The application of skills from the mathematical physics branch of science to finance and economics has become firmly established. By the late 1990s, physics graduates were being vigorously recruited by finance houses. As I write this, the Securities and Investment Institute’s Career Centre is advertising for ‘incredibly bright mathematics/ physics graduates (MSc/PhD preferred) to work alongside the founding partners’. Elsewhere, insights from physics have fed the development of models that provide understanding of wealth and poverty distributions.
To those working in them, there are several very different fields of study here: on a scale from everyday application to underpinning research (or from small to large scale) you will hear variously of ‘quantitative finance’ at one end, ‘econophysics’ at the other, with ‘financial engineering’ and numerous other niche labels in between.

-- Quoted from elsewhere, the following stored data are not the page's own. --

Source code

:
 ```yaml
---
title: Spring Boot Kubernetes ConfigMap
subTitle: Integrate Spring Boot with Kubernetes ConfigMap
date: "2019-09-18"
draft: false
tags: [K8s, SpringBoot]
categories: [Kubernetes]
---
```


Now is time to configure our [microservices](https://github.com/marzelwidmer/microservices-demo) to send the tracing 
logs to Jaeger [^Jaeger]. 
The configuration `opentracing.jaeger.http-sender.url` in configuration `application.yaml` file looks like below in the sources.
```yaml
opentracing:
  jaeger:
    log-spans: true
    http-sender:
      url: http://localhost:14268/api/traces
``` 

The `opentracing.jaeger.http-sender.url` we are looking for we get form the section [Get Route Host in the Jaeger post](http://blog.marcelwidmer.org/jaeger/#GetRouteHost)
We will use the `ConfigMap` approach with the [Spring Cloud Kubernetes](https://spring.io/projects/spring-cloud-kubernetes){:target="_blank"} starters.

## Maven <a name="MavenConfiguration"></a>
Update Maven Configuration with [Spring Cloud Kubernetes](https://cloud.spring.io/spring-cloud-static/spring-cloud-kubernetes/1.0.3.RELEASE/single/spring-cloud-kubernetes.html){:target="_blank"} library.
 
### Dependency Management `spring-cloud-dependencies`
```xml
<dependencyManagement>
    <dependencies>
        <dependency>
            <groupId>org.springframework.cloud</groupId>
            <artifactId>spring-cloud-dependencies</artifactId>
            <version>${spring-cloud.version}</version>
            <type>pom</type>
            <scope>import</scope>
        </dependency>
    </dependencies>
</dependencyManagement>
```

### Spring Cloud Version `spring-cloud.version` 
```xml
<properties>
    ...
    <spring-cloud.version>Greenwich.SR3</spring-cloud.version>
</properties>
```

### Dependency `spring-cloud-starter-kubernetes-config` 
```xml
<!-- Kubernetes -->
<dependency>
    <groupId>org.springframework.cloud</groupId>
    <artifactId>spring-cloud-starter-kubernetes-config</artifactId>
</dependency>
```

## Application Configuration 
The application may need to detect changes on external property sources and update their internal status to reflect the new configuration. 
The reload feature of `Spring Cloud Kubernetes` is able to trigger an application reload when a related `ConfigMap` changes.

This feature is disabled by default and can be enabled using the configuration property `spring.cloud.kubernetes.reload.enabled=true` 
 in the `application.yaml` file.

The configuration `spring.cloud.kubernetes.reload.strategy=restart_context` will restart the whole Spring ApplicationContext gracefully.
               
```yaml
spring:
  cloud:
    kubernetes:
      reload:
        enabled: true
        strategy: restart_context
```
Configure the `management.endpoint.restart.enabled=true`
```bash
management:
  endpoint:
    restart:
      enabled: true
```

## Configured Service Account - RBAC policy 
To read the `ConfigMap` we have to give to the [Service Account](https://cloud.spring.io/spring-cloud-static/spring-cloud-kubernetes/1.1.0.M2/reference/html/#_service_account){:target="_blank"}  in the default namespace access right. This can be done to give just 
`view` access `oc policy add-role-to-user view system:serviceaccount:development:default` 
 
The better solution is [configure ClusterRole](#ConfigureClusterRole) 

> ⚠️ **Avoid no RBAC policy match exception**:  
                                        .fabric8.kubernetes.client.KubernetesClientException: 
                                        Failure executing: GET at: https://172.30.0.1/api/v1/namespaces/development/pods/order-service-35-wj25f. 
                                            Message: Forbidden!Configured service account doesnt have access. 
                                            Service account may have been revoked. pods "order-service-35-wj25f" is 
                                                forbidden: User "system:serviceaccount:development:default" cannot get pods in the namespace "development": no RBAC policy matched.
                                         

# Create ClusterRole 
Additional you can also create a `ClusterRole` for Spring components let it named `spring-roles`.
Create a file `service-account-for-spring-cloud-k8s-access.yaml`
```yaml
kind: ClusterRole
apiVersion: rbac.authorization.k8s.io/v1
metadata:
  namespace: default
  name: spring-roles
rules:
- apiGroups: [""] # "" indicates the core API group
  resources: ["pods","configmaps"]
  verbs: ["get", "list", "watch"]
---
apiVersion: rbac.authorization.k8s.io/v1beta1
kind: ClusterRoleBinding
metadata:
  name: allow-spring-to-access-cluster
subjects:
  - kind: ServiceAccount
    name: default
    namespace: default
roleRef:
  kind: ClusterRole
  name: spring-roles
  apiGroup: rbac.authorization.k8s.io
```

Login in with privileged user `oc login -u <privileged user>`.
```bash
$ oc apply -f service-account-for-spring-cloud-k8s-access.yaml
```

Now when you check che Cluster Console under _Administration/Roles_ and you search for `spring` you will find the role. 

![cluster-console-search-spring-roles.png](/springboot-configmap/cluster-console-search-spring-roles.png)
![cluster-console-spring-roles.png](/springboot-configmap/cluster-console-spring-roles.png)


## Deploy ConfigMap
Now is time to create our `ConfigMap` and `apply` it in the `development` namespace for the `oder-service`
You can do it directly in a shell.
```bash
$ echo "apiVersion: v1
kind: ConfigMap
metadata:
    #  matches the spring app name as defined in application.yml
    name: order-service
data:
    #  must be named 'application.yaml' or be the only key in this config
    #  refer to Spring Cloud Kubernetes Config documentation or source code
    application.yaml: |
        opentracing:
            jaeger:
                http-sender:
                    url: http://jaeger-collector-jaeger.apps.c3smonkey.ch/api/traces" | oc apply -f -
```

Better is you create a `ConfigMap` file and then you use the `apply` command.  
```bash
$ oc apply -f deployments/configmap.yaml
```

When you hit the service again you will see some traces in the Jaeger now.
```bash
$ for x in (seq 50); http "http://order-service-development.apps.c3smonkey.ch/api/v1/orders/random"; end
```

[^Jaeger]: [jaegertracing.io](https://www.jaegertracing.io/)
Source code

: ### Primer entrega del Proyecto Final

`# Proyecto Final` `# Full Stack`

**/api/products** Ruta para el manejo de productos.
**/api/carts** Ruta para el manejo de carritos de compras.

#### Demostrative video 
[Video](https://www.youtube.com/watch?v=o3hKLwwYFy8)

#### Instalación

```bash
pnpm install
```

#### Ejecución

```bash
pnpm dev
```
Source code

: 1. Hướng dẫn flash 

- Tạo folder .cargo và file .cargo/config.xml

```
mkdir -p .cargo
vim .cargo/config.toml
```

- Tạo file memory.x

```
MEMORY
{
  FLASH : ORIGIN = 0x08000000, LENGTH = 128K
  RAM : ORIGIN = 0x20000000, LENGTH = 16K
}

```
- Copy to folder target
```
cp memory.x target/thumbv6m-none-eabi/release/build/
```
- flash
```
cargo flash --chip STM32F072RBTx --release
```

For my present purposes, however, these differences are a distraction. The important thing is an overarching view of the space within which monetary transactions occur as a statistical universe whose characteristics permit use of models derived from the physical. Some of these models are familiar to me from other areas of study, some are new. There seem to be few aspects of classical physics that have not been applied to financial or economic work by someone, at some time. Some of the most ‘gee whizz’ stuff, like the small team trying to relate fundamental fiscal granularity to string theory, is being done in-house by financial or physical science institutions and is densely hedged around with NDAs.
Maple's free download Black-Scholes workseet (foreground, top left) and a screen from the Derivative Securities book (background, bottom right).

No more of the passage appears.